* **Task inputs**
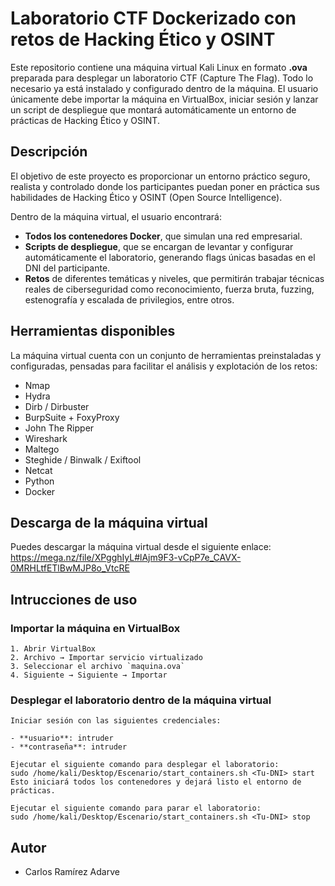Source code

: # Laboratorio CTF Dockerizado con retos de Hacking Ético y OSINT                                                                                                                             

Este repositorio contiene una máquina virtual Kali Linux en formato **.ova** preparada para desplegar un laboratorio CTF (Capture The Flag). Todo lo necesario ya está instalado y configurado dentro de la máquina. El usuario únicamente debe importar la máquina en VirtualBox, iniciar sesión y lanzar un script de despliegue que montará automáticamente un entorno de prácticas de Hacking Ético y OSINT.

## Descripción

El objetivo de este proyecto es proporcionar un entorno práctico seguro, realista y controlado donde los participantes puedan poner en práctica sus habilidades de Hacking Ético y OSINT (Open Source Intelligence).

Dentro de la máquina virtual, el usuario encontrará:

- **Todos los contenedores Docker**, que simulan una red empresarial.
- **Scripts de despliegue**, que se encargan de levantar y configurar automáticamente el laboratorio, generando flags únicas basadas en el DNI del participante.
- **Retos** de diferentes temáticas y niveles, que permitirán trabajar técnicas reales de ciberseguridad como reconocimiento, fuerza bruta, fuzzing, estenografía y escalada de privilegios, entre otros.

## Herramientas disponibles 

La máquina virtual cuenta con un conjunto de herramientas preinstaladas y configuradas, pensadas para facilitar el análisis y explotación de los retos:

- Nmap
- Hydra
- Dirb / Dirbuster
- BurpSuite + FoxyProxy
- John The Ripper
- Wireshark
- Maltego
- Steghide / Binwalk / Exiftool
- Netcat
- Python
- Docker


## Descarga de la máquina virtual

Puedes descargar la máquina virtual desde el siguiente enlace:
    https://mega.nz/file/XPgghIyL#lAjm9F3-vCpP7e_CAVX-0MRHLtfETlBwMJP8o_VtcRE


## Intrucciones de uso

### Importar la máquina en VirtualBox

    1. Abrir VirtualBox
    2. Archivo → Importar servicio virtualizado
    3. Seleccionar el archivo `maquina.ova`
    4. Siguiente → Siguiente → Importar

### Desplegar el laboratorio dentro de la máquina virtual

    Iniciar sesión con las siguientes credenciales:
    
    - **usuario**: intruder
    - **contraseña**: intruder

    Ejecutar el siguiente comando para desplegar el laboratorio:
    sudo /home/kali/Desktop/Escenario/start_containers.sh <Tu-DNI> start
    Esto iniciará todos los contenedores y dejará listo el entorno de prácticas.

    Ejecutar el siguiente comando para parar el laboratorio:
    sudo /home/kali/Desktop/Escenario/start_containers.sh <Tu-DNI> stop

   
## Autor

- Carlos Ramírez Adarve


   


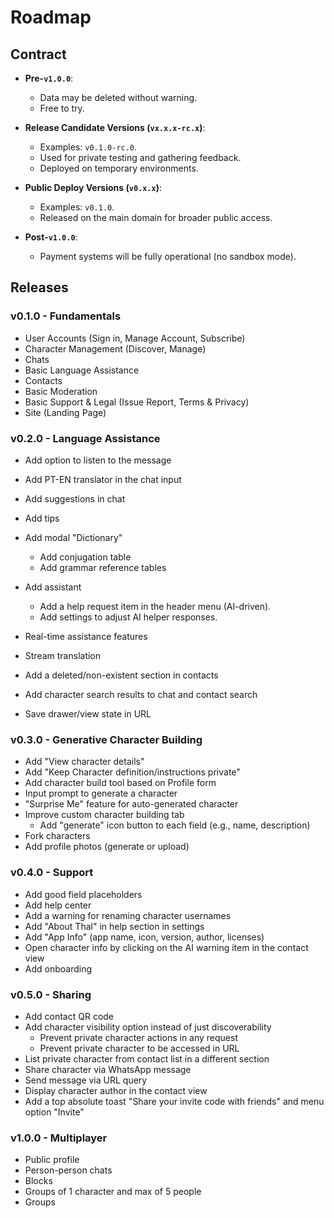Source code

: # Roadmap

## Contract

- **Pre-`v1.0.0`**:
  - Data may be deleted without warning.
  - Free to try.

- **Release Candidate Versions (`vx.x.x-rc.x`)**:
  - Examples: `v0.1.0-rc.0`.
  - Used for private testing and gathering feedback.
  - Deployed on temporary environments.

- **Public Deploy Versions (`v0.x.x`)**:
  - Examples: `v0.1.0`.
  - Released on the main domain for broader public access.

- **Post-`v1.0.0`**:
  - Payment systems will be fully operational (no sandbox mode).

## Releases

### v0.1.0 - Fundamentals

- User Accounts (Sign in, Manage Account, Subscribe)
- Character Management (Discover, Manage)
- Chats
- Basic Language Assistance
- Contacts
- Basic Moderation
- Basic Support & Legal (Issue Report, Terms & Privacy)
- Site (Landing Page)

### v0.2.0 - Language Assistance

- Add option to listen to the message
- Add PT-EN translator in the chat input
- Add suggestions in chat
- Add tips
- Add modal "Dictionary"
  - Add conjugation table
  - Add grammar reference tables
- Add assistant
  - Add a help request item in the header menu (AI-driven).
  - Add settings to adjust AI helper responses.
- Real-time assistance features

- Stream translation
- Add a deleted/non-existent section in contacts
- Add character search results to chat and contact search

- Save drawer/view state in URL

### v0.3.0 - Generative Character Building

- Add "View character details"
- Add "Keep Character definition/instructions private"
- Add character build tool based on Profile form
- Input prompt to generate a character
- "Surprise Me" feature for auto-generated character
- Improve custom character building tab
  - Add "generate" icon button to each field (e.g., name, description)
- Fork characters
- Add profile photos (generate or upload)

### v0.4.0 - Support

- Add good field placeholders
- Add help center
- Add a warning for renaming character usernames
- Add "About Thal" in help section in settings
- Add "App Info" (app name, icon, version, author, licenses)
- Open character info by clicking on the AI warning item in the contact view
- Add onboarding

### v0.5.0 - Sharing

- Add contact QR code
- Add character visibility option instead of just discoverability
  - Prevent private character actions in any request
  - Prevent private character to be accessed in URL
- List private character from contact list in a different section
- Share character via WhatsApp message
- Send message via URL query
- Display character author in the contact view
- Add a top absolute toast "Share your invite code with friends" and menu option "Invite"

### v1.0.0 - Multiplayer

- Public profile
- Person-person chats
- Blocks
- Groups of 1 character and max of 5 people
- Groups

* **What is being asked**
Whatever else the listing above holds, retype exactly only the lines from the one containing "### v0.1.0 - Fundamentals" to the one containing "- Prevent private character actions", both ends kept.

* **Exercise answer**
### v0.1.0 - Fundamentals

- User Accounts (Sign in, Manage Account, Subscribe)
- Character Management (Discover, Manage)
- Chats
- Basic Language Assistance
- Contacts
- Basic Moderation
- Basic Support & Legal (Issue Report, Terms & Privacy)
- Site (Landing Page)

### v0.2.0 - Language Assistance

- Add option to listen to the message
- Add PT-EN translator in the chat input
- Add suggestions in chat
- Add tips
- Add modal "Dictionary"
  - Add conjugation table
  - Add grammar reference tables
- Add assistant
  - Add a help request item in the header menu (AI-driven).
  - Add settings to adjust AI helper responses.
- Real-time assistance features

- Stream translation
- Add a deleted/non-existent section in contacts
- Add character search results to chat and contact search

- Save drawer/view state in URL

### v0.3.0 - Generative Character Building

- Add "View character details"
- Add "Keep Character definition/instructions private"
- Add character build tool based on Profile form
- Input prompt to generate a character
- "Surprise Me" feature for auto-generated character
- Improve custom character building tab
  - Add "generate" icon button to each field (e.g., name, description)
- Fork characters
- Add profile photos (generate or upload)

### v0.4.0 - Support

- Add good field placeholders
- Add help center
- Add a warning for renaming character usernames
- Add "About Thal" in help section in settings
- Add "App Info" (app name, icon, version, author, licenses)
- Open character info by clicking on the AI warning item in the contact view
- Add onboarding

### v0.5.0 - Sharing

- Add contact QR code
- Add character visibility option instead of just discoverability
  - Prevent private character actions in any request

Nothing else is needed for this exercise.